Spectral methods for hyperbolic initial boundary value problems on parallel computers

Abstract

In this paper a parallel spectral algorithm is developed for hyperbolic initial boundary value problems in one space dimension. The Galerkin-Collocation method, which is spectrally accurate in both space and time, is parallelized by using domain decomposition. This procedure leads to a minimization problem in which there is coupling at inter-domain boundaries. We construct a decoupled preconditioner which can be used to iteratively solve the minimization problem. Symmetric formulation of the problem, which is needed to compute the residual for the normal equations, is discussed.

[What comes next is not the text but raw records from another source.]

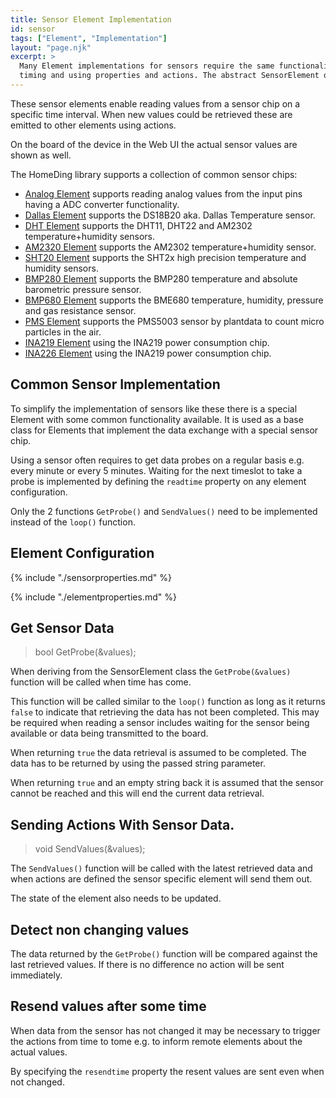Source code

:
 ```yaml
---
title: Sensor Element Implementation
id: sensor
tags: ["Element", "Implementation"]
layout: "page.njk"
excerpt: >
  Many Element implementations for sensors require the same functionality regarding
  timing and using properties and actions. The abstract SensorElement offers a base class that the specific Element implementations can derive from.
---
```


These sensor elements enable reading values from a sensor chip on a specific time interval. When new values could be retrieved these are emitted to other elements using actions.

On the board of the device in the Web UI the actual sensor values are shown as well.

The HomeDing library supports a collection of common sensor chips:

* [Analog Element](/elements/analog.md) supports reading analog values from the input pins having a ADC converter functionality.
* [Dallas Element](/elements/dallas.md) supports the DS18B20 aka. Dallas Temperature sensor.
* [DHT Element](/elements/dht.md) supports the DHT11, DHT22 and AM2302 temperature+humidity sensors.
* [AM2320 Element](/elements/am2320.md) supports the AM2302 temperature+humidity sensor.
* [SHT20 Element](/elements/sht20.md) supports the SHT2x high precision temperature and humidity sensors.
* [BMP280 Element](/elements/bmp280.md) supports the BMP280 temperature and absolute barometric pressure sensor.
* [BMP680 Element](/elements/bme680.md) supports the BME680 temperature, humidity, pressure and gas resistance sensor.
* [PMS Element](/elements/pms.md) supports the PMS5003 sensor by plantdata to count micro particles in the air.
* [INA219 Element](/elements/ina219.md) using the INA219 power consumption chip.
* [INA226 Element](/elements/ina226.md) using the INA219 power consumption chip.


## Common Sensor Implementation

To simplify the implementation of sensors like these there is a special Element with some common functionality available.
It is used as a base class for Elements that implement the data exchange with a special sensor chip.

Using a sensor often requires to get data probes on a regular basis e.g. every minute or every 5 minutes. Waiting for the next timeslot to take a probe is implemented by defining the `readtime` property on any element configuration.

Only the 2 functions `GetProbe()` and `SendValues()` need to be implemented instead of the `loop()` function.


## Element Configuration

{% include "./sensorproperties.md" %}

{% include "./elementproperties.md" %}


## Get Sensor Data

> bool GetProbe(&values);

When deriving from the SensorElement class the `GetProbe(&values)` function will be called when time has come.

This function will be called similar to the `loop()` function as long as it returns `false` to indicate that retrieving the data has not been completed. This may be required when reading a sensor includes waiting for the sensor being available or data being transmitted to the board.

When returning `true` the data retrieval is assumed to be completed. The data has to be returned by using the passed string parameter.

When returning `true` and an empty string back it is assumed that the sensor cannot be reached and this will end the current data retrieval.


## Sending Actions With Sensor Data.

> void SendValues(&values);

The `SendValues()` function will be called with the latest retrieved data and when actions are defined the sensor specific element will send them out.

The state of the element also needs to be updated.


## Detect non changing values

The data returned by the `GetProbe()` function will be compared against the last retrieved values. If there is no difference no action will be sent immediately.


## Resend values after some time

When data from the sensor has not changed it may be necessary to trigger the actions from time to tome e.g. to inform remote elements about the actual values.

By specifying the `resendtime` property the resent values are sent even when not changed. 
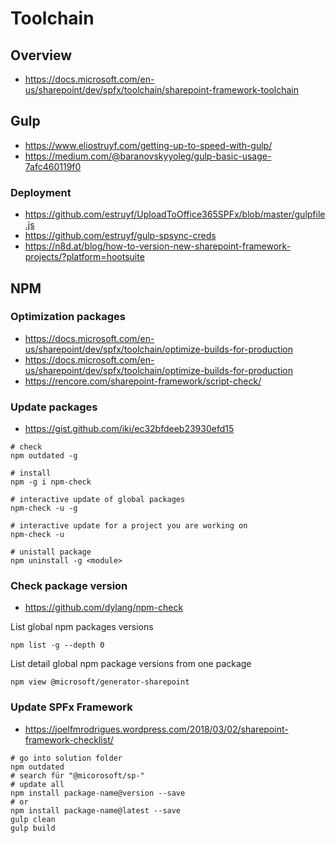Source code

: # Toolchain

## Overview

- https://docs.microsoft.com/en-us/sharepoint/dev/spfx/toolchain/sharepoint-framework-toolchain

## Gulp

- https://www.eliostruyf.com/getting-up-to-speed-with-gulp/
- https://medium.com/@baranovskyyoleg/gulp-basic-usage-7afc460119f0

### Deployment

- https://github.com/estruyf/UploadToOffice365SPFx/blob/master/gulpfile.js
- https://github.com/estruyf/gulp-spsync-creds
- https://n8d.at/blog/how-to-version-new-sharepoint-framework-projects/?platform=hootsuite


## NPM

### Optimization packages

- https://docs.microsoft.com/en-us/sharepoint/dev/spfx/toolchain/optimize-builds-for-production
- https://docs.microsoft.com/en-us/sharepoint/dev/spfx/toolchain/optimize-builds-for-production
- https://rencore.com/sharepoint-framework/script-check/

### Update packages

- https://gist.github.com/iki/ec32bfdeeb23930efd15

```PS
# check
npm outdated -g

# install
npm -g i npm-check

# interactive update of global packages
npm-check -u -g

# interactive update for a project you are working on
npm-check -u

# unistall package
npm uninstall -g <module>
```

### Check package version

- https://github.com/dylang/npm-check

List global npm  packages versions

```PS
npm list -g --depth 0
```

List detail global npm  package versions from one package

```PS
npm view @microsoft/generator-sharepoint
```

### Update SPFx Framework

- https://joelfmrodrigues.wordpress.com/2018/03/02/sharepoint-framework-checklist/

```PS
# go into solution folder
npm outdated
# search für "@micorosoft/sp-"
# update all
npm install package-name@version --save
# or
npm install package-name@latest --save
gulp clean
gulp build
```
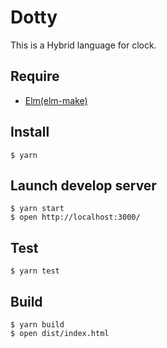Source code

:# Dotty

This is a Hybrid language for clock.

## Require

- [Elm(elm-make)](https://guide.elm-lang.org/install.html)

## Install

```shell
$ yarn
```

## Launch develop server

```shell
$ yarn start
$ open http://localhost:3000/
```

## Test

```shell
$ yarn test
```

## Build

```shell
$ yarn build
$ open dist/index.html
```
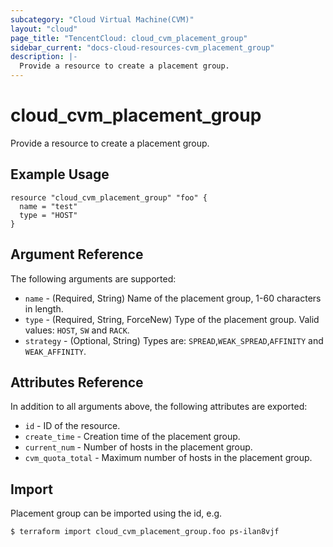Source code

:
 ```yaml
---
subcategory: "Cloud Virtual Machine(CVM)"
layout: "cloud"
page_title: "TencentCloud: cloud_cvm_placement_group"
sidebar_current: "docs-cloud-resources-cvm_placement_group"
description: |-
  Provide a resource to create a placement group.
---
```


# cloud_cvm_placement_group

Provide a resource to create a placement group.

## Example Usage

```hcl
resource "cloud_cvm_placement_group" "foo" {
  name = "test"
  type = "HOST"
}
```

## Argument Reference

The following arguments are supported:

* `name` - (Required, String) Name of the placement group, 1-60 characters in length.
* `type` - (Required, String, ForceNew) Type of the placement group. Valid values: `HOST`, `SW` and `RACK`.
* `strategy` - (Optional, String) Types are: `SPREAD`,`WEAK_SPREAD`,`AFFINITY` and `WEAK_AFFINITY`.

## Attributes Reference

In addition to all arguments above, the following attributes are exported:

* `id` - ID of the resource.
* `create_time` - Creation time of the placement group.
* `current_num` - Number of hosts in the placement group.
* `cvm_quota_total` - Maximum number of hosts in the placement group.


## Import

Placement group can be imported using the id, e.g.

```
$ terraform import cloud_cvm_placement_group.foo ps-ilan8vjf
```

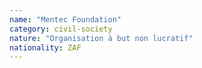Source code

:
 ```yaml
---
name: "Mentec Foundation"
category: civil-society
nature: "Organisation à but non lucratif"
nationality: ZAF
---
```

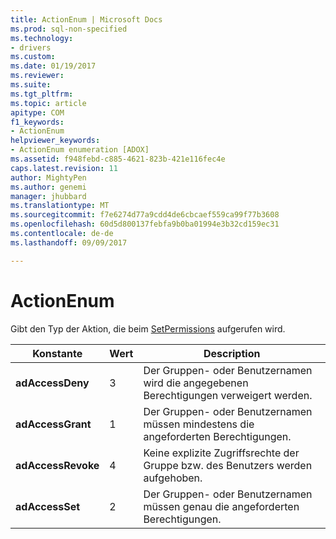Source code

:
 ```yaml
---
title: ActionEnum | Microsoft Docs
ms.prod: sql-non-specified
ms.technology:
- drivers
ms.custom: 
ms.date: 01/19/2017
ms.reviewer: 
ms.suite: 
ms.tgt_pltfrm: 
ms.topic: article
apitype: COM
f1_keywords:
- ActionEnum
helpviewer_keywords:
- ActionEnum enumeration [ADOX]
ms.assetid: f948febd-c885-4621-823b-421e116fec4e
caps.latest.revision: 11
author: MightyPen
ms.author: genemi
manager: jhubbard
ms.translationtype: MT
ms.sourcegitcommit: f7e6274d77a9cdd4de6cbcaef559ca99f77b3608
ms.openlocfilehash: 60d5d800137febfa9b0ba01994e3b32cd159ec31
ms.contentlocale: de-de
ms.lasthandoff: 09/09/2017

---
```

# <a name="actionenum"></a>ActionEnum
Gibt den Typ der Aktion, die beim [SetPermissions](../../../ado/reference/adox-api/setpermissions-method-adox.md) aufgerufen wird.  
  
|Konstante|Wert|Description|  
|--------------|-----------|-----------------|  
|**adAccessDeny**|3|Der Gruppen- oder Benutzernamen wird die angegebenen Berechtigungen verweigert werden.|  
|**adAccessGrant**|1|Der Gruppen- oder Benutzernamen müssen mindestens die angeforderten Berechtigungen.|  
|**adAccessRevoke**|4|Keine explizite Zugriffsrechte der Gruppe bzw. des Benutzers werden aufgehoben.|  
|**adAccessSet**|2|Der Gruppen- oder Benutzernamen müssen genau die angeforderten Berechtigungen.|
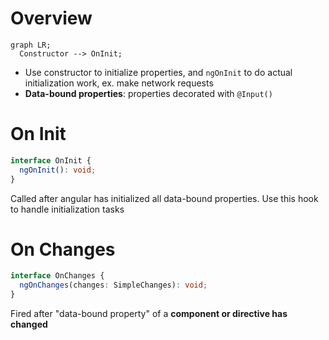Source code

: # Overview

```mermaid
graph LR;
  Constructor --> OnInit;
```

- Use constructor to initialize properties, and `ngOnInit` to do actual
  initialization work, ex. make network requests
- **Data-bound properties**: properties decorated with `@Input()`

# On Init

```ts
interface OnInit {
  ngOnInit(): void;
}
```

Called after angular has initialized all data-bound properties. Use this hook to
handle initialization tasks

# On Changes

```ts
interface OnChanges {
  ngOnChanges(changes: SimpleChanges): void;
}
```

Fired after "data-bound property" of a **component or directive has changed**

The methodology outlined for computing the normal equations applies equally well to computation of the residual for the p and h– p versions of the finite element method. There is, therefore, no need to compute the mass and stiffness matrices to obtain the residual, as is normally done. This leads to a great saving in time and memory particularly for solving nonlinear problems using the p and h– p versions of the finite element method. The method we discuss in this paper generalizes to hyperbolic initial boundary value problems in multidimensions too, provided the computational boundaries we have introduced are noncharacteristic and the system is symmetrizable. Finally, we show that for the case of analytic coefficients and data, satisfying all the required compatibility conditions so that the solution is analytic, the numerical solution is exponentially accurate in N, where N is proportional to the number of subdomains and the number of degrees of freedom in each element.